====== Data provided
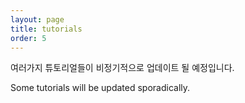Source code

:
 ```yaml
---
layout: page
title: tutorials
order: 5
---
```


여러가지 튜토리얼들이 비정기적으로 업데이트 될 예정입니다.

Some tutorials will be updated sporadically.
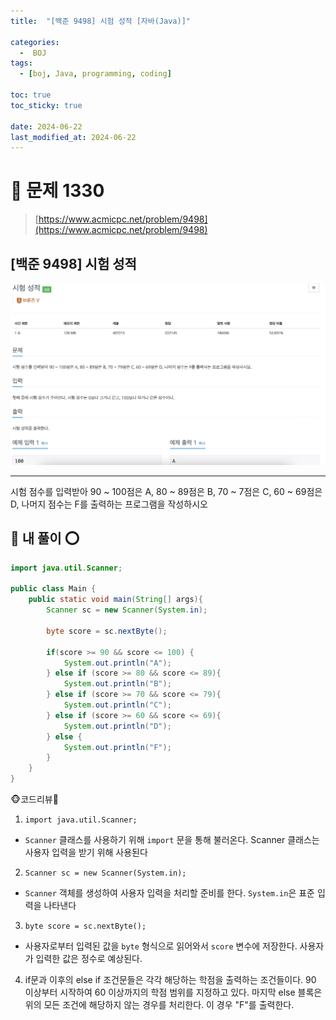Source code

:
 ```yaml
---
title:  "[백준 9498] 시험 성적 [자바(Java)]"

categories:
  -  BOJ
tags:
  - [boj, Java, programming, coding]

toc: true
toc_sticky: true

date: 2024-06-22
last_modified_at: 2024-06-22
---
```


# 🚀 문제 1330

> [https://www.acmicpc.net/problem/9498](https://www.acmicpc.net/problem/9498)


## [백준 9498] 시험 성적

![백준 9498](/assets/images/boj9498.png)

---

시험 점수를 입력받아 90 ~ 100점은 A, 80 ~ 89점은 B, 70 ~ 7점은 C, 60 ~ 69점은 D, 나머지 점수는 F를 출력하는 프로그램을 작성하시오

## 🚀 내 풀이 ⭕

```java
import java.util.Scanner;

public class Main {
    public static void main(String[] args){
        Scanner sc = new Scanner(System.in);

        byte score = sc.nextByte();

        if(score >= 90 && score <= 100) {
            System.out.println("A");
        } else if (score >= 80 && score <= 89){
            System.out.println("B");
        } else if (score >= 70 && score <= 79){
            System.out.println("C");
        } else if (score >= 60 && score <= 69){
            System.out.println("D");
        } else {
            System.out.println("F");
        }
    }
}
```

🐵코드리뷰🦀

1. `import java.util.Scanner;`

 - `Scanner` 클래스를 사용하기 위해 `import` 문을 통해 불러온다. Scanner 클래스는 사용자 입력을 받기 위해 사용된다

2. `Scanner sc = new Scanner(System.in);` 
 
 - `Scanner` 객체를 생성하여 사용자 입력을 처리할 준비를 한다. `System.in`은 표준 입력을 나타낸다

3. `byte score = sc.nextByte();` 

 - 사용자로부터 입력된 값을 `byte` 형식으로 읽어와서 `score` 변수에 저장한다. 사용자가 입력한 값은 정수로 예상된다.

4. if문과 이후의 else if 조건문들은 각각 해당하는 학점을 출력하는 조건들이다. 90 이상부터 시작하여 60 이상까지의 학점 범위를 지정하고 있다. 마지막 else 블록은 위의 모든 조건에 해당하지 않는 경우를 처리한다. 이 경우 "F"를 출력한다.

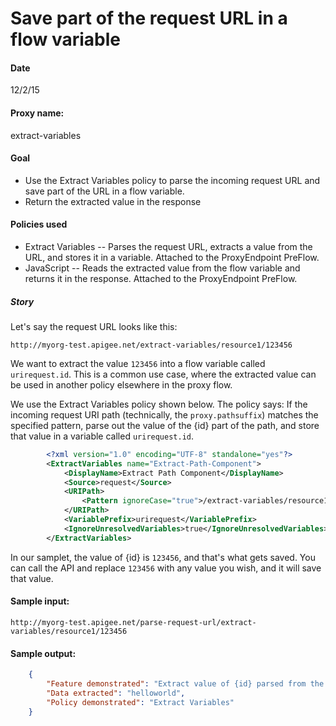 # Save part of the request URL in a flow variable

#### Date 
12/2/15

#### Proxy name:
extract-variables

#### Goal 

* Use the Extract Variables policy to parse the incoming request URL and save part of the URL in a flow variable. 
* Return the extracted value in the response

#### Policies used

* Extract Variables -- Parses the request URL, extracts a value from the URL, and stores it in a variable. Attached to the ProxyEndpoint PreFlow.
* JavaScript -- Reads the extracted value from the flow variable and returns it in the response. Attached to the ProxyEndpoint PreFlow.

##### Story

Let's say the request URL looks like this:

`http://myorg-test.apigee.net/extract-variables/resource1/123456`

We want to extract the value `123456` into a flow variable called `urirequest.id`. This is a common use case, where the extracted value can be used in another policy elsewhere in the proxy flow.

We use the Extract Variables policy shown below. The policy says: If the incoming request URI path (technically, the `proxy.pathsuffix`) matches the specified pattern, parse out the value of the {id} part of the path, and store that value in a variable called `urirequest.id`. 

```xml
        <?xml version="1.0" encoding="UTF-8" standalone="yes"?>
        <ExtractVariables name="Extract-Path-Component">
            <DisplayName>Extract Path Component</DisplayName>
            <Source>request</Source>
            <URIPath>
                <Pattern ignoreCase="true">/extract-variables/resource1/{id}</Pattern>
            </URIPath>
            <VariablePrefix>urirequest</VariablePrefix>
            <IgnoreUnresolvedVariables>true</IgnoreUnresolvedVariables>
        </ExtractVariables>
```

In our samplet, the value of {id} is `123456`, and that's what gets saved. You can call the API and replace `123456` with any value you wish, and it will save that value. 


#### Sample input:

`http://myorg-test.apigee.net/parse-request-url/extract-variables/resource1/123456`

#### Sample output:

```json
    {
        "Feature demonstrated": "Extract value of {id} parsed from the proxypath.suffix: /extract-variables/resource1/{id}.",
        "Data extracted": "helloworld",
        "Policy demonstrated": "Extract Variables"
    }
```
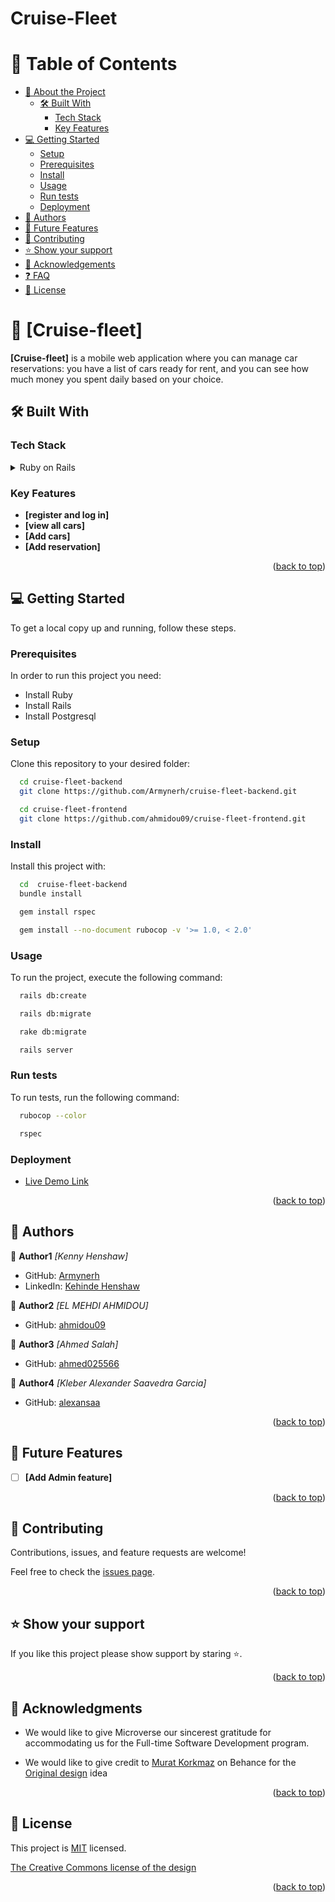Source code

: # Cruise-Fleet

<a name="readme-top"></a>

# 📗 Table of Contents

- [📖 About the Project](#about-project)
  - [🛠 Built With](#built-with)
    - [Tech Stack](#tech-stack)
    - [Key Features](#key-features)
- [💻 Getting Started](#getting-started)
  - [Setup](#setup)
  - [Prerequisites](#prerequisites)
  - [Install](#install)
  - [Usage](#usage)
  - [Run tests](#run-tests)
  - [Deployment](#triangular_flag_on_post-deployment)
- [👥 Authors](#authors)
- [🔭 Future Features](#future-features)
- [🤝 Contributing](#contributing)
- [⭐️ Show your support](#support)
- [🙏 Acknowledgements](#acknowledgements)
- [❓ FAQ](#faq)
- [📝 License](#license)

<!-- PROJECT DESCRIPTION -->

# 📖 [Cruise-fleet] <a name="about-project"></a>

**[Cruise-fleet]** is a mobile web application where you can manage car reservations: you have a list of cars ready for rent, and you can see how much money you spent daily based on your choice.



## 🛠 Built With <a name="built-with"></a>

### Tech Stack <a name="tech-stack"></a>

<details>
  <summary>Ruby on Rails</summary>
  <ul>
    <li><a>https://rubyonrails.org/</a></li>
  </ul>
</details>

<!-- Features -->

### Key Features <a name="key-features"></a>

- **[register and log in]**
- **[view all cars]**
- **[Add cars]**
- **[Add reservation]**


<p align="right">(<a href="#readme-top">back to top</a>)</p>

<!-- GETTING STARTED -->

## 💻 Getting Started <a name="getting-started"></a>

To get a local copy up and running, follow these steps.

### Prerequisites

In order to run this project you need:

- Install Ruby
- Install Rails
- Install Postgresql

### Setup

Clone this repository to your desired folder:

```sh
  cd cruise-fleet-backend
  git clone https://github.com/Armynerh/cruise-fleet-backend.git
```
```sh
  cd cruise-fleet-frontend
  git clone https://github.com/ahmidou09/cruise-fleet-frontend.git
```

### Install

Install this project with:

```sh
  cd  cruise-fleet-backend
  bundle install
```
```sh
  gem install rspec
```
```sh
  gem install --no-document rubocop -v '>= 1.0, < 2.0'
```


### Usage

To run the project, execute the following command:

```sh
  rails db:create
```
```sh
  rails db:migrate
```
```sh
  rake db:migrate
```
```sh
  rails server
```

### Run tests

To run tests, run the following command:

```sh
  rubocop --color
```

```sh
  rspec
```

### Deployment

- [Live Demo Link](https://cruisefleet.onrender.com)
 
  
<p align="right">(<a href="#readme-top">back to top</a>)</p>

<!-- AUTHORS -->

## 👥 Authors <a name="authors"></a>

👤 **Author1**
 *[Kenny Henshaw]*

- GitHub: [Armynerh](https://github.com/Armynerh)
- LinkedIn: [Kehinde Henshaw](https://www.linkedin.com/in/kehinde-aminah-h/)

👤 **Author2**
 *[EL MEHDI AHMIDOU]*

- GitHub: [ahmidou09](https://github.com/ahmidou09)

👤 **Author3**
 *[Ahmed Salah]*

- GitHub: [ahmed025566](https://github.com/ahmed025566)

👤 **Author4**
 *[Kleber Alexander Saavedra Garcia]*

- GitHub: [alexansaa](https://github.com/alexansaa)



<p align="right">(<a href="#readme-top">back to top</a>)</p>

<!-- FUTURE FEATURES -->

## 🔭 Future Features <a name="future-features"></a>

- [ ] **[Add Admin feature]**

<p align="right">(<a href="#readme-top">back to top</a>)</p>

<!-- CONTRIBUTING -->

## 🤝 Contributing <a name="contributing"></a>

Contributions, issues, and feature requests are welcome!

Feel free to check the [issues page](https://github.com/Armynerh/cruise-fleet-backend/issues).

<p align="right">(<a href="#readme-top">back to top</a>)</p>

<!-- SUPPORT -->

## ⭐️ Show your support <a name="support"></a>

If you like this project please show support by staring ⭐️.

<p align="right">(<a href="#readme-top">back to top</a>)</p>

<!-- ACKNOWLEDGEMENTS -->

## 🙏 Acknowledgments <a name="acknowledgements"></a>

* We would like to give Microverse our sincerest gratitude for accommodating us for the Full-time Software Development program.

* We would like to give credit to [Murat Korkmaz](https://www.behance.net/muratk) on Behance for the [Original design](https://www.behance.net/gallery/26425031/Vespa-Responsive-Redesign) idea

<p align="right">(<a href="#readme-top">back to top</a>)</p>

<!-- LICENSE -->

## 📝 License <a name="license"></a>

This project is [MIT](./LICENSE) licensed.

[The Creative Commons license of the design](https://creativecommons.org/licenses/by-nc/4.0/)

<p align="right">(<a href="#readme-top">back to top</a>)</p>
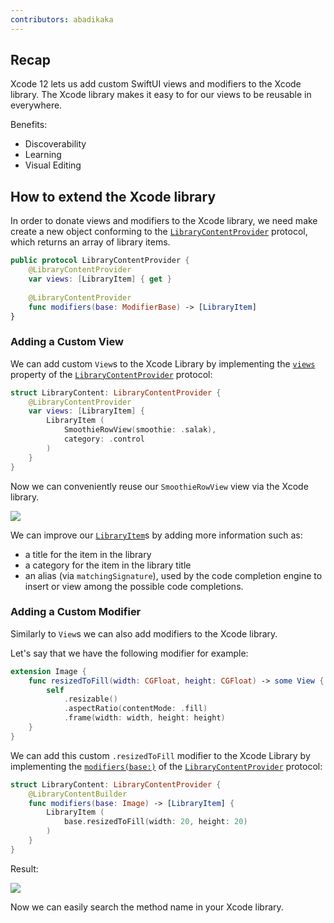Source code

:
 ```yaml
---
contributors: abadikaka
---
```


## Recap

Xcode 12 lets us add custom SwiftUI views and modifiers to the Xcode library.
The Xcode library makes it easy to for our views to be reusable in everywhere.

Benefits:

* Discoverability
* Learning
* Visual Editing

## How to extend the Xcode library

In order to donate views and modifiers to the Xcode library, we need make create a new object conforming to the [`LibraryContentProvider`][lcpDoc] protocol, which returns an array of library items.

```swift
public protocol LibraryContentProvider {
    @LibraryContentProvider
    var views: [LibraryItem] { get }
    
    @LibraryContentProvider
    func modifiers(base: ModifierBase) -> [LibraryItem]
}
```

### Adding a Custom View

We can add custom `View`s to the Xcode Library by implementing the [`views`][viewsDoc] property of the [`LibraryContentProvider`][lcpDoc] protocol:

```swift
struct LibraryContent: LibraryContentProvider {
    @LibraryContentProvider
    var views: [LibraryItem] { 
        LibraryItem (
            SmoothieRowView(smoothie: .salak),
            category: .control
        )
    }
}
```

Now we can conveniently reuse our `SmoothieRowView` view via the Xcode library.

![][xcode_library]

We can improve our [`LibraryItem`][liDoc]s by adding more information such as:

- a title for the item in the library
- a category for the item in the library title 
- an alias (via `matchingSignature`), used by the code completion engine to insert or view among the possible code completions.

### Adding a Custom Modifier

Similarly to `View`s we can also add modifiers to the Xcode library.

Let's say that we have the following modifier for example:

```swift
extension Image {
    func resizedToFill(width: CGFloat, height: CGFloat) -> some View {
        self 
            .resizable()
            .aspectRatio(contentMode: .fill)
            .frame(width: width, height: height)
    }
}
```

We can add this custom `.resizedToFill` modifier to the Xcode Library by implementing the [`modifiers(base:)`][modDoc] of the [`LibraryContentProvider`][lcpDoc] protocol:

```swift
struct LibraryContent: LibraryContentProvider {
    @LibraryContentBuilder
    func modifiers(base: Image) -> [LibraryItem] {
        LibraryItem (
            base.resizedToFill(width: 20, height: 20)
        )
    }
}
```

Result:

![][xcode_modifier]

Now we can easily search the method name in your Xcode library.

[lcpDoc]: https://developer.apple.com/documentation/developertoolssupport/librarycontentprovider
[liDoc]: https://developer.apple.com/documentation/developertoolssupport/libraryitem
[viewsDoc]: https://developer.apple.com/documentation/developertoolssupport/librarycontentprovider/views-25pdm
[modDoc]: https://developer.apple.com/documentation/developertoolssupport/librarycontentprovider/modifiers(base:)-4svii

[xcode_library]: ../../../images/notes/wwdc20/10649/xcode_library.png
[xcode_modifier]: ../../../images/notes/wwdc20/10649/xcode_modifier.png
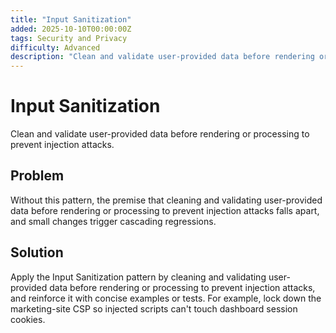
```yaml
---
title: "Input Sanitization"
added: 2025-10-10T00:00:00Z
tags: Security and Privacy
difficulty: Advanced
description: "Clean and validate user-provided data before rendering or processing to prevent injection attacks."
---
```

# Input Sanitization

Clean and validate user-provided data before rendering or processing to prevent injection attacks.

## Problem

Without this pattern, the premise that cleaning and validating user-provided data before rendering or processing to prevent injection attacks falls apart, and small changes trigger cascading regressions.

## Solution

Apply the Input Sanitization pattern by cleaning and validating user-provided data before rendering or processing to prevent injection attacks, and reinforce it with concise examples or tests. For example, lock down the marketing-site CSP so injected scripts can't touch dashboard session cookies.
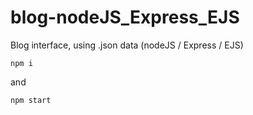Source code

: # blog-nodeJS_Express_EJS

Blog interface, using .json data (nodeJS / Express / EJS)

```
npm i
```

and

```
npm start
```
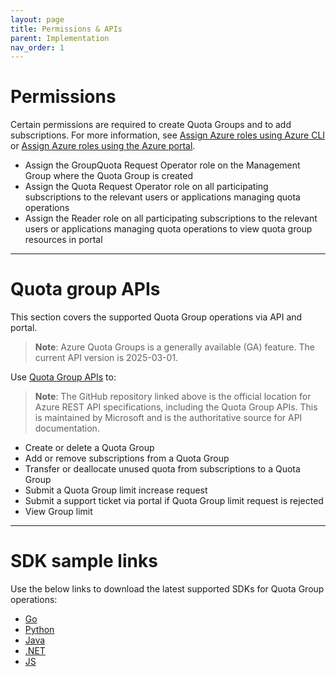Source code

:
 ```yaml
---
layout: page
title: Permissions & APIs
parent: Implementation
nav_order: 1
---
```


# Permissions

Certain permissions are required to create Quota Groups and to add subscriptions. For more information, see [Assign Azure roles using Azure CLI](https://learn.microsoft.com/en-us/azure/role-based-access-control/role-assignments-cli) or [Assign Azure roles using the Azure portal](https://learn.microsoft.com/en-us/azure/role-based-access-control/role-assignments-portal).

- Assign the GroupQuota Request Operator role on the Management Group where the Quota Group is created
- Assign the Quota Request Operator role on all participating subscriptions to the relevant users or applications managing quota operations
- Assign the Reader role on all participating subscriptions to the relevant users or applications managing quota operations to view quota group resources in portal

---

# Quota group APIs

This section covers the supported Quota Group operations via API and portal.

> **Note**: Azure Quota Groups is a generally available (GA) feature. The current API version is 2025-03-01.

Use [Quota Group APIs](https://github.com/Azure/azure-rest-api-specs/blob/main/specification/quota/resource-manager/Microsoft.Quota/stable/2025-03-01/groupquota.json) to:

> **Note**: The GitHub repository linked above is the official location for Azure REST API specifications, including the Quota Group APIs. This is maintained by Microsoft and is the authoritative source for API documentation.

- Create or delete a Quota Group
- Add or remove subscriptions from a Quota Group
- Transfer or deallocate unused quota from subscriptions to a Quota Group
- Submit a Quota Group limit increase request
- Submit a support ticket via portal if Quota Group limit request is rejected
- View Group limit

---

# SDK sample links

Use the below links to download the latest supported SDKs for Quota Group operations:

- [Go](https://pkg.go.dev/github.com/Azure/azure-sdk-for-go/sdk/resourcemanager/quota/armquota@v1.1.0)
- [Python](https://pypi.org/project/azure-mgmt-quota/2.0.0/)
- [Java](https://central.sonatype.com/artifact/com.azure.resourcemanager/azure-resourcemanager-quota/1.1.0)
- [.NET](https://www.nuget.org/packages/Azure.ResourceManager.Quota/1.1.0#readme-body-tab)
- [JS](https://www.npmjs.com/package/@azure/arm-quota/v/1.1.0)
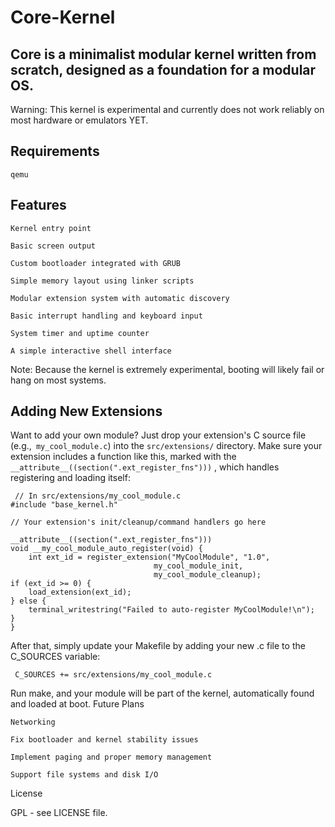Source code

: # Core-Kernel

## Core is a minimalist modular kernel written from scratch, designed as a foundation for a modular OS.

Warning: This kernel is experimental and currently does not work reliably on most hardware or emulators YET.
## Requirements

    qemu

## Features

    Kernel entry point

    Basic screen output

    Custom bootloader integrated with GRUB

    Simple memory layout using linker scripts

    Modular extension system with automatic discovery

    Basic interrupt handling and keyboard input

    System timer and uptime counter

    A simple interactive shell interface

Note: Because the kernel is extremely experimental, booting will likely fail or hang on most systems.

## Adding New Extensions

Want to add your own module? Just drop your extension's C source file (e.g.,``` my_cool_module.c```) into the ```src/extensions/``` directory. Make sure your extension includes a function like this, marked with the ```__attribute__((section(".ext_register_fns")))``` , which handles registering and loading itself:

     // In src/extensions/my_cool_module.c 
    #include "base_kernel.h"

    // Your extension's init/cleanup/command handlers go here

    __attribute__((section(".ext_register_fns")))
    void __my_cool_module_auto_register(void) {
        int ext_id = register_extension("MyCoolModule", "1.0",
                                    my_cool_module_init,
                                    my_cool_module_cleanup);
    if (ext_id >= 0) {
        load_extension(ext_id);
    } else {
        terminal_writestring("Failed to auto-register MyCoolModule!\n");
    }
    } 

After that, simply update your Makefile by adding your new .c file to the C_SOURCES variable:

     C_SOURCES += src/extensions/my_cool_module.c 

Run make, and your module will be part of the kernel, automatically found and loaded at boot.
Future Plans

    Networking

    Fix bootloader and kernel stability issues

    Implement paging and proper memory management

    Support file systems and disk I/O

License

GPL - see LICENSE file.
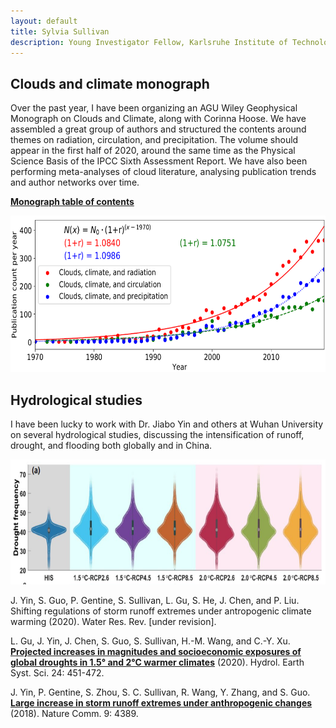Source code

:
 ```yaml
---
layout: default
title: Sylvia Sullivan
description: Young Investigator Fellow, Karlsruhe Institute of Technology
---
```


## Clouds and climate monograph

Over the past year, I have been organizing an AGU Wiley Geophysical Monograph on Clouds and Climate, along with Corinna Hoose. We have assembled a great group of authors and structured the contents around themes on radiation, circulation, and precipitation. The volume should appear in the first half of 2020, around the same time as the Physical Science Basis of the IPCC Sixth Assessment Report. We have also been performing meta-analyses of cloud literature, analysing publication trends and author networks over time.

**[Monograph table of contents](/Files/git-toc.pdf)**

<img src="/Files/publications.png" width="600" height="250" />

## Hydrological studies

I have been lucky to work with Dr. Jiabo Yin and others at Wuhan University on several hydrological studies, discussing the intensification of runoff, drought, and flooding both globally and in China.

<img src="/Files/drought-severity.PNG" width="600" height="200" />

J. Yin, S. Guo, P. Gentine, S. Sullivan, L. Gu, S. He, J. Chen, and P. Liu. Shifting regulations of storm runoff extremes under antropogenic climate warming (2020). Water Res. Rev. [under revision]. 

L. Gu, J. Yin, J. Chen, S. Guo, S. Sullivan, H.-M. Wang, and C.-Y. Xu. **[Projected increases in magnitudes and socioeconomic exposures of global droughts in 1.5° and 2°C warmer climates](https://hess.copernicus.org/articles/24/451/2020/)** (2020). Hydrol. Earth Syst. Sci. 24: 451-472. 

J. Yin, P. Gentine, S. Zhou, S. C. Sullivan, R. Wang, Y. Zhang, and S. Guo. **[Large increase in storm runoff extremes under anthropogenic changes](https://www.nature.com/articles/s41467-018-06765-2)** (2018). Nature Comm. 9: 4389.  
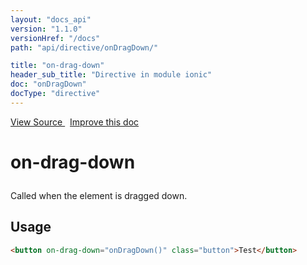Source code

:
 ```yaml
---
layout: "docs_api"
version: "1.1.0"
versionHref: "/docs"
path: "api/directive/onDragDown/"

title: "on-drag-down"
header_sub_title: "Directive in module ionic"
doc: "onDragDown"
docType: "directive"
---
```


<div class="improve-docs">
  <a href='http://github.com/driftyco/ionic/tree/1.x/js/angular/directive/gesture.js#L169'>
    View Source
  </a>
  &nbsp;
  <a href='http://github.com/driftyco/ionic/edit/master/js/angular/directive/gesture.js#L169'>
    Improve this doc
  </a>
</div>




<h1 class="api-title">

  on-drag-down



</h1>





Called when the element is dragged down.








  
<h2 id="usage">Usage</h2>
  
```html
<button on-drag-down="onDragDown()" class="button">Test</button>
```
============
• **Directions**: In the data above, find the line with "for API documentation." and the line with "# SDK sample links". Retype both, plus every line between them, exactly.

• **Task solution**:
> **Note**: The GitHub repository linked above is the official location for Azure REST API specifications, including the Quota Group APIs. This is maintained by Microsoft and is the authoritative source for API documentation.

- Create or delete a Quota Group
- Add or remove subscriptions from a Quota Group
- Transfer or deallocate unused quota from subscriptions to a Quota Group
- Submit a Quota Group limit increase request
- Submit a support ticket via portal if Quota Group limit request is rejected
- View Group limit

---

# SDK sample links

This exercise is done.